Researchers at the University of Michigan used longitudinal data collected on U.S. rural
community hospitals from
1984 through 1991 (data from American Hospital Association annual surveys, Health Care
Financing Administration cost reports, and other sources) to examine the effects of competition
and market position on rural hospital closures during a period of intense competitive pressures on
these hospitals. They selected three attributes to evaluate the market position of a hospital in a
given market area: geographic distance from other similar facilities, size, and service
configuration.
The researchers found that hospital size, market population density and per capita income,
government control, and multihospital system membership did not influence risk of closure. Rural
hospitals that were not-for-profit, that had a higher cash flow, were at greater distance from other
hospitals, and that offered more basic and high-tech services than the market average were at
lower risk of closure than other rural hospitals in the same market area. This was not true of
hospitals offering more outpatient/outreach services than the market average. It may be that the
low profits often associated with outpatient/outreach services did not improve the viability of
rural hospitals, note the researchers. These findings indicate that distinct market positions can
offer rural hospitals better prospects for survival and provide support for programs that encourage
differentiation among rural hospitals.
See "Effects of market position and competition on rural hospital closures," by Melissa J. Succi,
Ph.D., Shoou-Yih D. Lee, M.S., and Jeffrey A. Alexander, Ph.D., in the February 1997
Health
Services Research 31(6), pp. 679-699.
There have been several recent proposals to control Medicare inpatient expenditures for each
hospital admission. How these policies would affect actual expenditures depends on the
relationship between hospital facility services—such as nursing care, room and board, and
use of
specialized equipment—and inpatient physician services. Apparently these services do not
substitute for, but rather complement one another, according to a recent study conducted by
researchers at the Urban Institute, the Congressional Budget Office, and the Agency for Health
Care Policy and Research.
The study shows, for example, that a 10 percent increase in physician services is associated with
at least a 3 percent increase in facility services. Thus, proposals that reduce inpatient physician
expenditures also would reduce hospital expenditures in the long run, concludes Herbert S.

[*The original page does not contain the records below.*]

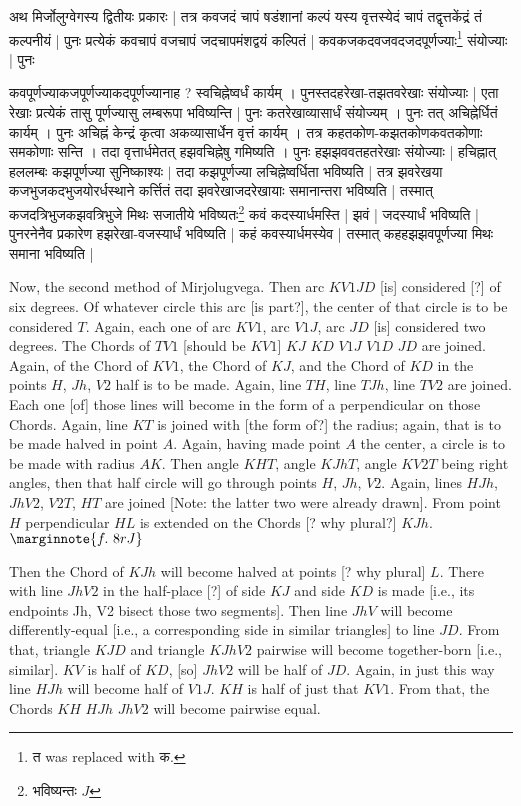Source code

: \documentclass[12pt]{book}
\begin{document}
{\s अथ मिर्जोलुग्वेगस्य द्वितीयः प्रकारः | तत्र कवजदं चापं षडंशानां कल्पं
यस्य वृत्तस्येदं चापं तद्वृत्तकेंद्रं तं कल्पनीयं | पुनः प्रत्येकं कवचापं वजचापं जदचापमंशद्वयं कल्पितं |
कवकजकदवजवदजदपूर्णज्याः\footnote{{\s त} was replaced with {\s क}.} संयोज्याः | पुनः 

कवपूर्णज्याकजपूर्णज्याकदपूर्णज्यानाह ?
स्वचिह्नेष्वर्धं कार्यम् । पुनस्तदहरेखा-तझतवरेखाः संयोज्याः | एता रेखाः प्रत्येकं तासु पूर्णज्यासु लम्बरूपा भविष्यन्ति | पुनः कतरेखाव्यासार्धं संयोज्यम् । पुनः तत् अचिह्नेर्धितं कार्यम् । पुनः अचिह्नं केन्द्रं कृत्वा
अकव्यासार्धेन वृत्तं कार्यम् । तत्र कहतकोण-कझतकोणकवतकोणाः समकोणाः सन्ति । तदा वृत्तार्धमेतत् हझवचिह्नेषु गमिष्यति । पुनः हझझववतहतरेखाः संयोज्याः | हचिह्नात् हललम्बः कझपूर्णज्या सुनिष्काश्यः $|$
तदा कझपूर्णज्या लचिह्नेष्वर्धिता भविष्यति | तत्र झवरेखया कजभुजकदभुजयोरर्धस्थाने कर्त्तितं तदा झवरेखा\-जदरेखायाः समानान्तरा भविष्यति | तस्मात् कजदत्रिभुजकझवत्रिभुजे मिथः सजातीये भविष्यतः\footnote{{\s भविष्यन्तः} $J$} कवं कदस्यार्धमस्ति | झवं | जदस्यार्धं भविष्यति |
पुनरनेनैव प्रकारेण हझरेखा-वजस्यार्धं भविष्यति | कहं कवस्यार्धमस्येव | तस्मात् कहहझझवपूर्णज्या मिथः समाना भविष्यति |}  

\newpage

Now, the second method of Mirjolugvega. Then arc $KV1JD$ [is] considered [?] of six degrees.
Of whatever circle this arc [is part?], the center of that circle is to be considered $T$. Again, 
each one of arc $KV1$, arc $V1J$, arc $JD$ [is] considered two degrees. The Chords
of $TV1$ [should be $KV1$] $KJ$ $KD$ $V1J$ $V1D$ $JD$ are joined. Again, of the Chord of $KV1$,
the Chord of $KJ$, and the Chord of $KD$ in the points $H$, $Jh$, $V2$ half  is to be made.
Again, line $TH$, line $TJh$, line $TV2$ are  joined. Each one [of] those lines 
will become in the form of a perpendicular on those Chords. 
Again, line $KT$ is joined with [the form of?] the radius; again, that is to be made halved
in point $A$. Again, having made point $A$ the center, a circle is to be made with
radius $AK$. Then angle $KHT$, angle $KJhT$, angle $KV2T$ being right angles, 
then  that half circle will go through points $H$, $Jh$, $V2$. 
Again, lines $HJh$, $JhV2$, $V2T$, $HT$ are joined [Note: the latter two were already
drawn]. From 
point $H$ perpendicular $HL$ is extended on the Chords [? why plural?] $KJh$. 
$\marginnote{f.~8r J}$

Then the Chord of $KJh$ will become halved at points [? why plural] $L$. There with line $JhV2$ 
in the half-place [?] of side $KJ$ and side $KD$ is made [i.e., its endpoints Jh, V2 bisect those 
two segments]. Then line $JhV$ will
become differently-equal [i.e., a corresponding side in similar triangles]
to line $JD$. From that, triangle $KJD$ and triangle
$KJhV2$ pairwise will become together-born [i.e., similar]. 
$KV$ is half of $KD$, [so] $JhV2$ will be half of $JD$.
Again, in just this way line $HJh$ will become half of $V1 J$. $KH$ is half of just that $KV1$.
From that, the Chords $KH$ $HJh$ $JhV2$ will become pairwise equal. 
\end{document}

Wong, Ph.D., of AHCPR's Center for Organization and Delivery Studies. Dr. Wong and his
coauthors used Medicare data from the Medicare hospital cost reports, the Medicare Patient
Analysis and Review (MedPAR) file, and the National Claims History System to measure
physician services and facility costs per hospital admission.
Generally, several physician claims were linked to a typical hospital stay. A 10 percent increase in
physician services per admission was associated with a 3.4 percent to 8.5 percent increase in
facility services per admission. In fact, physician services were the single most important factor in
determining facility services per admission. Facility services were a less important determinant of
physician services.
These findings of complementarity suggest that proposals to reduce Medicare inpatient physician
expenditures could yield more savings in facility than physician expenditures in the long run, given
that inpatient facility services account for a much larger expenditure base. For instance, a policy
that would result in a 10 percent decrease in physician services (and costs) would decrease facility
costs by 3 percent, based on the authors' lower estimate. The policy impact is larger than the
percentage figure might suggest because Medicare's Prospective Payment System facility
payments (standard payment based on a patient's diagnosis) are almost six times those for
inpatient physician services. Hence a 10 percent decrease in physician costs might result in a
decrease in facility costs equal to 18 percent of physician costs.
For more details, see "Exploring the relationship between inpatient facility and physician
services," by Mark E. Miller, Ph.D., W. Pete Welch, Ph.D., and Dr. Wong, in the February 1997
issue of Medical Care 35(2), pp. 114-127. Reprints (AHCPR Publication No.
97-R045) are
available from the AHCPR Publications Clearinghouse.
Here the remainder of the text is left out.